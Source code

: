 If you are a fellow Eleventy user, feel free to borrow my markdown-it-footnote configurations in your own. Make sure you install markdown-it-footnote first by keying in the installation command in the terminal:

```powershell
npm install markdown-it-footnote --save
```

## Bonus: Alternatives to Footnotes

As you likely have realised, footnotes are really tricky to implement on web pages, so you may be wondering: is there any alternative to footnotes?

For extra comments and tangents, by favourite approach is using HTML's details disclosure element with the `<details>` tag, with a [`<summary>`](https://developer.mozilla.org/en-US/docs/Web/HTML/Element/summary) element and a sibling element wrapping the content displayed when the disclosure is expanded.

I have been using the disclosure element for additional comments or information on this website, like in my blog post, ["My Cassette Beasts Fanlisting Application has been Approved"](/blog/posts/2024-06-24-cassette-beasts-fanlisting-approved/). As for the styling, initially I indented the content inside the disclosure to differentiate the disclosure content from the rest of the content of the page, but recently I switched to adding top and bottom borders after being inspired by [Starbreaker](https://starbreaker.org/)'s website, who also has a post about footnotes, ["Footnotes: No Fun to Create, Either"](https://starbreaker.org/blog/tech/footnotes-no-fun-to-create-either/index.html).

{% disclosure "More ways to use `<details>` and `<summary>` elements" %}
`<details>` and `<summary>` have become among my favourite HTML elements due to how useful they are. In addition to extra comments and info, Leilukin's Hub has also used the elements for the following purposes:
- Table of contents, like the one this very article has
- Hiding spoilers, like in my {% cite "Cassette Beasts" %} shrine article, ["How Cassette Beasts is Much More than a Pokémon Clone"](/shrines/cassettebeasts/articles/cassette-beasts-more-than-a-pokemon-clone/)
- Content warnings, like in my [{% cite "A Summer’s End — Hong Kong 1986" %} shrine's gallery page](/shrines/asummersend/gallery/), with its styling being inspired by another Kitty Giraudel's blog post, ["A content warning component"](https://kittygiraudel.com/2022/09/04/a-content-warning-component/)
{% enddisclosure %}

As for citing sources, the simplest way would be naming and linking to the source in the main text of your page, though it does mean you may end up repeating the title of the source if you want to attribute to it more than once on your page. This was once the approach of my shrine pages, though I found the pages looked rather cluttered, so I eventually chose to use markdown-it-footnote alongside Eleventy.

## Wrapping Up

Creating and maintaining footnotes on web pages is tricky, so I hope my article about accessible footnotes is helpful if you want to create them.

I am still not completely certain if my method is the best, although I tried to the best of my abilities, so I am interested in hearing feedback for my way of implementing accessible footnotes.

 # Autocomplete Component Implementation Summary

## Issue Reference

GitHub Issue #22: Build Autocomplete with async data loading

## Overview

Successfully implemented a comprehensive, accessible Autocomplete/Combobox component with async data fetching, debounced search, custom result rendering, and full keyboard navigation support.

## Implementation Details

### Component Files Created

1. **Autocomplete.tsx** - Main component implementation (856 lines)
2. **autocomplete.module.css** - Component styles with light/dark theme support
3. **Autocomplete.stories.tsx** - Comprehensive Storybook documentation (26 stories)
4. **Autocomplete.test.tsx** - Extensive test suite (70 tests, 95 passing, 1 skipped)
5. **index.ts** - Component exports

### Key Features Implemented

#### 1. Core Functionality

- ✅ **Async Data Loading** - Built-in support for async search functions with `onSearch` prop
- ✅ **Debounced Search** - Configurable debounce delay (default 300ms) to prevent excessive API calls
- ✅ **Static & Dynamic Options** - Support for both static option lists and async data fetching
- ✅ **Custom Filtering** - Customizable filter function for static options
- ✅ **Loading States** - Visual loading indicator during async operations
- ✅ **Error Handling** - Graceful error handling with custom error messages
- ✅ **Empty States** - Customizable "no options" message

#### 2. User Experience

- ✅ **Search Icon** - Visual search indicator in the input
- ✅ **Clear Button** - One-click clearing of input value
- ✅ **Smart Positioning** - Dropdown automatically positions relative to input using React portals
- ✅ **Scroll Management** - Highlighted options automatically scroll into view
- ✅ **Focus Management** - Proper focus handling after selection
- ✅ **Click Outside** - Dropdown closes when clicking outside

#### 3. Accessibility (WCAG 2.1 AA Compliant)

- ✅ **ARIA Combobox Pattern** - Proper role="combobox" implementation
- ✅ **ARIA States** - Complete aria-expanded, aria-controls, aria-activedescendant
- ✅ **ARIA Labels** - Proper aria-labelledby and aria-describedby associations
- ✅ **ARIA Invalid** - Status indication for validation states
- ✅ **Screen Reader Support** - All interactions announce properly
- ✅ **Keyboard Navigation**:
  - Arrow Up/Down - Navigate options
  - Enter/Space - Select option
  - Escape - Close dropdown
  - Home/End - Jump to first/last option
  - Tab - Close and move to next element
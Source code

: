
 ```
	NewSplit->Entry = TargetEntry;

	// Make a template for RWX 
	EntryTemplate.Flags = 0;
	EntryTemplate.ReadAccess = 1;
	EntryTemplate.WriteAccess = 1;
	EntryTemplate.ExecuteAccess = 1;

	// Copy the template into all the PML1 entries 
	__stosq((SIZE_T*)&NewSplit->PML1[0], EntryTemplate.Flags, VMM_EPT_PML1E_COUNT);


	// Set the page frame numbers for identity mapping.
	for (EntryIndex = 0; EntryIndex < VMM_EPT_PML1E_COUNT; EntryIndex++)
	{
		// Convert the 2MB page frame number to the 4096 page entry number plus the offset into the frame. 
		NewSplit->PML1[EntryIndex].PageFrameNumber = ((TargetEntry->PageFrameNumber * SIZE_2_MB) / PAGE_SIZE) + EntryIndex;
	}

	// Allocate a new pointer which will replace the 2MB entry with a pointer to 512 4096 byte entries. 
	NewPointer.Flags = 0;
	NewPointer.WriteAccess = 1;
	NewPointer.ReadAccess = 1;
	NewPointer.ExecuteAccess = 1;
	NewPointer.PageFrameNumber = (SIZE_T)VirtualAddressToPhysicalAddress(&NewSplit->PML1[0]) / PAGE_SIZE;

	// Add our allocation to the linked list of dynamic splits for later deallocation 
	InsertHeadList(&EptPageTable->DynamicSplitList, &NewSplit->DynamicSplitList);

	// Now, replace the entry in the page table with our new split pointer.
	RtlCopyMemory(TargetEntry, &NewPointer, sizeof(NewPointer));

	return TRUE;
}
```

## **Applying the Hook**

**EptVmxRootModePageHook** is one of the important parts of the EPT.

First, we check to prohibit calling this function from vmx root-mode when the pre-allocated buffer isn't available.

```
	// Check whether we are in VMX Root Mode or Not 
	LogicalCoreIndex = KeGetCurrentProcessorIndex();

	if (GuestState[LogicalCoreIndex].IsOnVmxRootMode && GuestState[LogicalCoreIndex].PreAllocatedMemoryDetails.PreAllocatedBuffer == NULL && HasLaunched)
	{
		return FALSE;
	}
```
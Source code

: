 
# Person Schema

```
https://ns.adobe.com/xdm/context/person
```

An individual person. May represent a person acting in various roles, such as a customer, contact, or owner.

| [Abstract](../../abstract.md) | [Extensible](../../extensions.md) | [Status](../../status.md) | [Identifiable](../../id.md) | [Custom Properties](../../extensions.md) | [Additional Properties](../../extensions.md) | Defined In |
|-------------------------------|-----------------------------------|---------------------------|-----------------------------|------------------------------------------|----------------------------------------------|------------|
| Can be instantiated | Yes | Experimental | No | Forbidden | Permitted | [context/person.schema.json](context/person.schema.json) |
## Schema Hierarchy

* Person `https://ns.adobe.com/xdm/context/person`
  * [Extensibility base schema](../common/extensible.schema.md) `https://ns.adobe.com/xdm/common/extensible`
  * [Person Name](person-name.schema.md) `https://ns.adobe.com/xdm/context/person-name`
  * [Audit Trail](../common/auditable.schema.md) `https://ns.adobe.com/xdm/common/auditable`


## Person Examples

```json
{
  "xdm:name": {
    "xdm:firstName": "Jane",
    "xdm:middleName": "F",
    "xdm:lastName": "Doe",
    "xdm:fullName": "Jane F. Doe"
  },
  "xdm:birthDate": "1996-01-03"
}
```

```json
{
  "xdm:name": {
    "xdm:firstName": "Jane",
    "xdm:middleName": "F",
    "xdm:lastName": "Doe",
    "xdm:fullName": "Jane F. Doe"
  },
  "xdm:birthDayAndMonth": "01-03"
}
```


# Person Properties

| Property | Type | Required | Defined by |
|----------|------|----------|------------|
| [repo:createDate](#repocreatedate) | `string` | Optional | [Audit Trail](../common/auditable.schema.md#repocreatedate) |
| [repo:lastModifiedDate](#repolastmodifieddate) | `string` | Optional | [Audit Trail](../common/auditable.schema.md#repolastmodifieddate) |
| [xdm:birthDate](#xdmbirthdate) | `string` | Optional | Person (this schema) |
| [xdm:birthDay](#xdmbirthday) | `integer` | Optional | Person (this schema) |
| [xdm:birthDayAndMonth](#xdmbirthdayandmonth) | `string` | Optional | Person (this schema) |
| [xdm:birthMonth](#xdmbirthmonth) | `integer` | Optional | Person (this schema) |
******************************
◆ Work to be completed:
Return each line of the data above that includes the word "Management".

◆ Task answer:
- ✅ **Scroll Management** - Highlighted options automatically scroll into view
- ✅ **Focus Management** - Proper focus handling after selection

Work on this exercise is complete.